The table is leveraged so as to build a single ETL that points and does the job ( instead of creating multiple ETLs)

Currently the client wants to move away from SSIS ( and MS SQL) to Datastage (and Oracle).
However they want to leverage the same architecture of using the meta information compiled to create a single workflow to do all ETL jobs.

Can someone give me any pointers if similar implementation of meta data driven ETL implementation is done earlier.

Any help in this regard is very much desirable.

Posted: Wed May 11, 2016 4:29 am
by nikhil_bhasin
You can utilize some of the existing information if not all. For e.g. create a shell script to query the database table and pass parmeters like Source table/Tgt table, source query, insert/update query to datastage job.

Posted: Wed May 11, 2016 8:28 am
by UCDI
You can use runtime column propagation to do parts of it, such as extraction and loading, reusing the E and L pieces of your jobs.

But I am not sure how you could do transforms this way.

there is a way to have a stage call a job by name so you could do it using a job name for the transformation but you would still have to WRITE the transforms either in datastage or in IA rules.

We use a lot of flexible, resuable jobs but not quite to this level.

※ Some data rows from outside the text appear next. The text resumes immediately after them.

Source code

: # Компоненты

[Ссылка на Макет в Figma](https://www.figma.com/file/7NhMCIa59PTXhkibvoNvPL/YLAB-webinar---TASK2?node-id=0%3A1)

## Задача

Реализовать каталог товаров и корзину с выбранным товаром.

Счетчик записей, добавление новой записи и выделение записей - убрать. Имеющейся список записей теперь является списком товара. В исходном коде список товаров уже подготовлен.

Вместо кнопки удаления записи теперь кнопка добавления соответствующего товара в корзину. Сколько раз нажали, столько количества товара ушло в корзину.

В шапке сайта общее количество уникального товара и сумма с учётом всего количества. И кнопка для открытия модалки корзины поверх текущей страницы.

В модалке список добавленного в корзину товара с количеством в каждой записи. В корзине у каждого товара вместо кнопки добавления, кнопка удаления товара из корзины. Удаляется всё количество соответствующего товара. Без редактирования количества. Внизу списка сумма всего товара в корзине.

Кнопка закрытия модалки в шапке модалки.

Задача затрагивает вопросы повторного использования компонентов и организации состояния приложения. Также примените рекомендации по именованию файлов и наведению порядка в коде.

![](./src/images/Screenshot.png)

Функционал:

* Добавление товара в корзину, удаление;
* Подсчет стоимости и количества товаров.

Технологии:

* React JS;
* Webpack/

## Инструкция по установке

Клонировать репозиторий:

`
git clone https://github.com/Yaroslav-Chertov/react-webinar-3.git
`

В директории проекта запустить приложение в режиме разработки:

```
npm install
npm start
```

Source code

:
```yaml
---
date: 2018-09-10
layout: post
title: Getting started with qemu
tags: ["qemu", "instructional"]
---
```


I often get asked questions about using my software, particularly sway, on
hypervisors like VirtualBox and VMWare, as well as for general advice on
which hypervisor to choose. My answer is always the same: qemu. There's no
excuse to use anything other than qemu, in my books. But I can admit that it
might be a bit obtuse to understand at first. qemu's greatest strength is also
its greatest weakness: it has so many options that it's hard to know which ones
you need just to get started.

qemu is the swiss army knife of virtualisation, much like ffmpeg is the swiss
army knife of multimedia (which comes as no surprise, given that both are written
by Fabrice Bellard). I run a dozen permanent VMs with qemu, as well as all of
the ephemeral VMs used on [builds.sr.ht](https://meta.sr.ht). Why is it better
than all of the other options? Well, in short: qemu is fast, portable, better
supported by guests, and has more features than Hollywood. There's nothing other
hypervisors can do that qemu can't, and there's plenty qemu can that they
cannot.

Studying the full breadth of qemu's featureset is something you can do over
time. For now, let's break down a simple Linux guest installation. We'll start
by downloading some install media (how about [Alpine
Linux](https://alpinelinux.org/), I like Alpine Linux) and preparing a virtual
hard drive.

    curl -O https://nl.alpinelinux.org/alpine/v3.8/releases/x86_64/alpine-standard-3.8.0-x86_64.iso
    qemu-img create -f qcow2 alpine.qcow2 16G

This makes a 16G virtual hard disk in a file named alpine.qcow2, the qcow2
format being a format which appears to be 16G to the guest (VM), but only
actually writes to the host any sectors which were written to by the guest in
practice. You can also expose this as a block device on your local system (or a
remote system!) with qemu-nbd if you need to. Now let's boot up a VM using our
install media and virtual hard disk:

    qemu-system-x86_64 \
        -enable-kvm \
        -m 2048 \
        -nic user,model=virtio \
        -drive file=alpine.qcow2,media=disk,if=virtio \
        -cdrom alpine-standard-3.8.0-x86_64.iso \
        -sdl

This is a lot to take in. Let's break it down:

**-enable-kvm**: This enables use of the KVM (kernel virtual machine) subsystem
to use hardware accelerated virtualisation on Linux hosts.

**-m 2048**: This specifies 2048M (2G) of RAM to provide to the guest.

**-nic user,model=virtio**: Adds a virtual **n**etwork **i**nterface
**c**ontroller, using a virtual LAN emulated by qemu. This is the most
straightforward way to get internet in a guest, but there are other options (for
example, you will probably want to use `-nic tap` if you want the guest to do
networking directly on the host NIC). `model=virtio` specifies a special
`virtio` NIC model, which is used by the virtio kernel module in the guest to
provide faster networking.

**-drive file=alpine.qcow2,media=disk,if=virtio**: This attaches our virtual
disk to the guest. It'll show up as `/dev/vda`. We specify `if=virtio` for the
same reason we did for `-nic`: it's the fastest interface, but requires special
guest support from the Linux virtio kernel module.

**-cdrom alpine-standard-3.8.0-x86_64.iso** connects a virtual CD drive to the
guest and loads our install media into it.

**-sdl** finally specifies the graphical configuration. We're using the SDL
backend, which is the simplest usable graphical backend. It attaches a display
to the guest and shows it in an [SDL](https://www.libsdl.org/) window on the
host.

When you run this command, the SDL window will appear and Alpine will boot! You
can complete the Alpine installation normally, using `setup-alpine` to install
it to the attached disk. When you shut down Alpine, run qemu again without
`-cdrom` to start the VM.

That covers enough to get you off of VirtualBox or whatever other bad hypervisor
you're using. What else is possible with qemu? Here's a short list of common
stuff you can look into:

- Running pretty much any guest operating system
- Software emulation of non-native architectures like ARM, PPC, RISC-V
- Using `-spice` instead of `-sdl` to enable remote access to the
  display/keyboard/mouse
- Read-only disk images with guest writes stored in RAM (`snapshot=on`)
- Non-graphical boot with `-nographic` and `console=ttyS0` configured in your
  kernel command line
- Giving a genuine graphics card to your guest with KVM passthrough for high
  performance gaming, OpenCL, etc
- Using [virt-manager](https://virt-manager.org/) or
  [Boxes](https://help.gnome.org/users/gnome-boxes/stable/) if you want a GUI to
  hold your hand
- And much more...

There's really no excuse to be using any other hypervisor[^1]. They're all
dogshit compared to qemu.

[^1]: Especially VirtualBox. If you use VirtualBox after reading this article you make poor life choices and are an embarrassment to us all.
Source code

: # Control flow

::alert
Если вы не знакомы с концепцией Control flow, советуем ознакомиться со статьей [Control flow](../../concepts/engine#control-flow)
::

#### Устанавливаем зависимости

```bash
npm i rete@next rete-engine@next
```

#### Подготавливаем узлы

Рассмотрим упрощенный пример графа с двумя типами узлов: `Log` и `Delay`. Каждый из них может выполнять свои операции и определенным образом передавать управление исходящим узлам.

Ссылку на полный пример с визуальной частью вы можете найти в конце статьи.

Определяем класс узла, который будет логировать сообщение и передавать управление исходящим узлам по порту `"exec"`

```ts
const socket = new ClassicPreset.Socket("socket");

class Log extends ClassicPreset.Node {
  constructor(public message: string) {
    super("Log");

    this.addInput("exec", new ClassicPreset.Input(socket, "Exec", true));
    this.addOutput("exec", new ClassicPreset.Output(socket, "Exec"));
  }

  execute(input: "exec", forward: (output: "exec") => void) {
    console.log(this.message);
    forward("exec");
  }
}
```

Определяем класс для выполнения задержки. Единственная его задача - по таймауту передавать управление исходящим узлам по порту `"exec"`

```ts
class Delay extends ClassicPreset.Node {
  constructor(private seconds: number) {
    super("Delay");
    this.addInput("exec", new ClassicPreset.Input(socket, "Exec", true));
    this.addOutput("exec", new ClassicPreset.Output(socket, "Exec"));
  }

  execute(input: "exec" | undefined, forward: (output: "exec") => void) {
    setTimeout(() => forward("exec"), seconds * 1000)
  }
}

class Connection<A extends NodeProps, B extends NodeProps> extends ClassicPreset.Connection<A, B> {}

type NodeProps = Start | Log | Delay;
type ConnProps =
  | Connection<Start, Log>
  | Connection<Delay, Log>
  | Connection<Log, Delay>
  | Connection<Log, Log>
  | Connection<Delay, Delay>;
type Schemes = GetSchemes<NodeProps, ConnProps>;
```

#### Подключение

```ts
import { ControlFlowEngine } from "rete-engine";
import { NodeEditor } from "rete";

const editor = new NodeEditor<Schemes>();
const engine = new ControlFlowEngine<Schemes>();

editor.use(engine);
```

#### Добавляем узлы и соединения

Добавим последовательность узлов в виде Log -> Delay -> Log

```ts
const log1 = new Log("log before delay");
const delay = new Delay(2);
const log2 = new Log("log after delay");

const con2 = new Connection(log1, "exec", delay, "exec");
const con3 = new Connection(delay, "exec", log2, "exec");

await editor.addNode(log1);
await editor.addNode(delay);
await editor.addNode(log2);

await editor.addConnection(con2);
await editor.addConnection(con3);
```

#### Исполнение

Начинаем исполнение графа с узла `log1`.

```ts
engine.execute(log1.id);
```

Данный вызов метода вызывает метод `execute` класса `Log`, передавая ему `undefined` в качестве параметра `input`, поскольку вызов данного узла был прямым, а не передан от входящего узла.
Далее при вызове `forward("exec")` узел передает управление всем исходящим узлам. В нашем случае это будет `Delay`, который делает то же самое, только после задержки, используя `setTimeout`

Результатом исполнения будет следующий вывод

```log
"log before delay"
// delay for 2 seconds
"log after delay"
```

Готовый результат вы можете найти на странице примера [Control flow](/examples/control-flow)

We still operate somewhat on the columns by name.

Posted: Wed May 11, 2016 9:40 am
by chulett
What about the Data Rules stage? Wait, you can't honestly be thinking of migrating from SSIS to DataStage version 8 are you? :?

Posted: Thu May 12, 2016 4:34 am
by sudhakishore
Honestly we are migrating from SSIS to Datastage. Would there be any hiccups if we go so ?? . Datastage rules stage is one Good Idea where we have not tried.

Any other suggestions

Posted: Thu May 12, 2016 4:54 pm
by ray.wurlod
Specifications in the Modify stage can be fully parameterized.

However, the Modify stage has only a subset of the Transformer stage in terms of transformations; in particular it can only (in general) effect transformations that have a single input field.

Posted: Thu May 12, 2016 9:36 pm
by stuartjvnorton
You might be able to create a tool that generates OSH based on your information and then run that through the command line, but how to do that is way beyond my level of knowledge in that area.

Posted: Thu May 12, 2016 9:46 pm
by chulett
Hiccups? You betcha. I don't care what tool you migrate to, ETL or otherwise, there will be issues early on - either with the tool itself or your understanding on how to use it. Especially when you constrain the migration to recreating exactly what you have (and exactly how you do it) in the old tool. I've seen it in the ETL world, the relational database world, the BI world, you name it. It leads to madness and often, failure.

Rather than force the old square peg into your new shiny round hole, focus on building the best round peg you can without hobbling it with this "leverage the same architecture" mandate. IMHO.